+++ Records provided
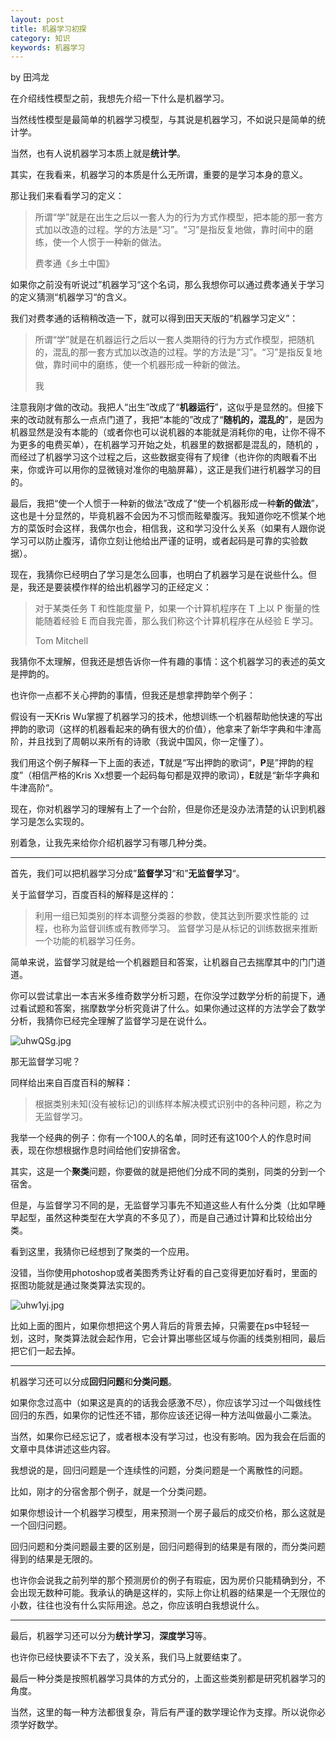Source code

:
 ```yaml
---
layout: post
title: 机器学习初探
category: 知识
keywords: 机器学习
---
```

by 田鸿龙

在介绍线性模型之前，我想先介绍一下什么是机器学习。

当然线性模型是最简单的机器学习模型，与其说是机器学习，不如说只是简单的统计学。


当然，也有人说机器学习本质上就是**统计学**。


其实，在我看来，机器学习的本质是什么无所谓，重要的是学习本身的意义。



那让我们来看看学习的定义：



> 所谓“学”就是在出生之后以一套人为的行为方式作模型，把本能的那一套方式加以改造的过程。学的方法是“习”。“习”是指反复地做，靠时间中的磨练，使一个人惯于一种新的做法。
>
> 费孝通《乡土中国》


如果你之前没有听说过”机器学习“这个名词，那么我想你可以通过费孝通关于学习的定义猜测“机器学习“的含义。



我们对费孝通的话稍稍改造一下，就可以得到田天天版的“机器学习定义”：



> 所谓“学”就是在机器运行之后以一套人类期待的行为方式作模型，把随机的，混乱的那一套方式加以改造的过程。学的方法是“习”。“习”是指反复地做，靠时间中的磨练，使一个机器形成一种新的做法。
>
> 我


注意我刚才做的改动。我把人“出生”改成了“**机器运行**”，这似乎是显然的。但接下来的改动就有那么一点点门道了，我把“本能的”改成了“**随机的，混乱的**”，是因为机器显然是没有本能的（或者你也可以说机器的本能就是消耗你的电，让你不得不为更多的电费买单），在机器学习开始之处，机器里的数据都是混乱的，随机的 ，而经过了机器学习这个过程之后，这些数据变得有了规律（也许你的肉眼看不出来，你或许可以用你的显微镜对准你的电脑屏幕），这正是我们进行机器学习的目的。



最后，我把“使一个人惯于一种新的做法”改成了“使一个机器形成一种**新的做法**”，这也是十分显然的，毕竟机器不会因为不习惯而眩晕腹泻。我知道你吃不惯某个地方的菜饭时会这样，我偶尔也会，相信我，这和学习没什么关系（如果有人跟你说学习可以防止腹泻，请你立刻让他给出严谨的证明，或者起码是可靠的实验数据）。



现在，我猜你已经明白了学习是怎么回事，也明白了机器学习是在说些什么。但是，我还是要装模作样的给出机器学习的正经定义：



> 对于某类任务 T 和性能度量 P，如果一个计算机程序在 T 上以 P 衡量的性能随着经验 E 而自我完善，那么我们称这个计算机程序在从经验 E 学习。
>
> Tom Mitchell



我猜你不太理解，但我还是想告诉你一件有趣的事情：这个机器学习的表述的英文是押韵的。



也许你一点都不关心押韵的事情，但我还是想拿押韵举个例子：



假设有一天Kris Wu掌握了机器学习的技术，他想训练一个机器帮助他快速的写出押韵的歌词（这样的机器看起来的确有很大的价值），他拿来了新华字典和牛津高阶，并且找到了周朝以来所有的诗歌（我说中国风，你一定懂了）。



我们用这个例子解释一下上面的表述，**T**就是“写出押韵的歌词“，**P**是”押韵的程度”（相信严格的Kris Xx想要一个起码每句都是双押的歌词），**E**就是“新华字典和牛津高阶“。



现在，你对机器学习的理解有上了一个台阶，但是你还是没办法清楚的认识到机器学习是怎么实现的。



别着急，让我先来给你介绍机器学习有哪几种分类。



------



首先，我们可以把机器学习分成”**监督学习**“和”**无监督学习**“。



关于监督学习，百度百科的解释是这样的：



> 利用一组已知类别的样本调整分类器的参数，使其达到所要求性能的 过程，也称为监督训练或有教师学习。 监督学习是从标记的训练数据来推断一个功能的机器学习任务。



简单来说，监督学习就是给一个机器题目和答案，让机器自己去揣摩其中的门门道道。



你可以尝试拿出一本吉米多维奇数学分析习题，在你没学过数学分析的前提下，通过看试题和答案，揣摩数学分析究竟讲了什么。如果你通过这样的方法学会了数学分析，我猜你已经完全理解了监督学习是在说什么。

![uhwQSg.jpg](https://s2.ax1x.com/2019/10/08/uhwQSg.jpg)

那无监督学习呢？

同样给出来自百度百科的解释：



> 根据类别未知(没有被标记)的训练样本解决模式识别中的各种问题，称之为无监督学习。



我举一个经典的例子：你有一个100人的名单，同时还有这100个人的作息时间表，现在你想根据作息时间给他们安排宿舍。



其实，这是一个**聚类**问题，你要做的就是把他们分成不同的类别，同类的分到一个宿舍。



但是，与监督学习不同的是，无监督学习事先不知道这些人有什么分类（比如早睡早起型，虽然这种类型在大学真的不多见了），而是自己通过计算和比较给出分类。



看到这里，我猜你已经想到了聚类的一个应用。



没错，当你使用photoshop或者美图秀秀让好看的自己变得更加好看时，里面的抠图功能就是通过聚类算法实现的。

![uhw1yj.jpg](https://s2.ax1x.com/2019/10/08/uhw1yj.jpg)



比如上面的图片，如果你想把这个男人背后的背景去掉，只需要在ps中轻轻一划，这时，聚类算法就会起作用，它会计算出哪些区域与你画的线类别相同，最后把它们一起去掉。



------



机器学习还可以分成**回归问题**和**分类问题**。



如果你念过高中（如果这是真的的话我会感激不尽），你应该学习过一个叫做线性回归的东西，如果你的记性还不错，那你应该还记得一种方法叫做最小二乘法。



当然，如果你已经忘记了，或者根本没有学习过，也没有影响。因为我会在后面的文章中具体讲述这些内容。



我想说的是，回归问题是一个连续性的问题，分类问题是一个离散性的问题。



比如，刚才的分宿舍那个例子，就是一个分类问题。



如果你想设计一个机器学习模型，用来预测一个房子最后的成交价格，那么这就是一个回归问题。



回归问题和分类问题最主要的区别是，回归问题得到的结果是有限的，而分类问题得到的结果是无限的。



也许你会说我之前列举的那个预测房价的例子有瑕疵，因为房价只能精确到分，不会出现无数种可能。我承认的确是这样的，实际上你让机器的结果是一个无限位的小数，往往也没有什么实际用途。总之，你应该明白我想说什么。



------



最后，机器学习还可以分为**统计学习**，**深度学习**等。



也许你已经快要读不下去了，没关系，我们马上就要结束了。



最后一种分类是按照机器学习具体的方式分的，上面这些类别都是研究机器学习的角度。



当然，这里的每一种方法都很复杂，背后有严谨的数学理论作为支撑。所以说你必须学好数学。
++++++
This task calls for the number of lines in the entries that contain the string "学的方法是", with no accompanying text.

## [Output for this task]
2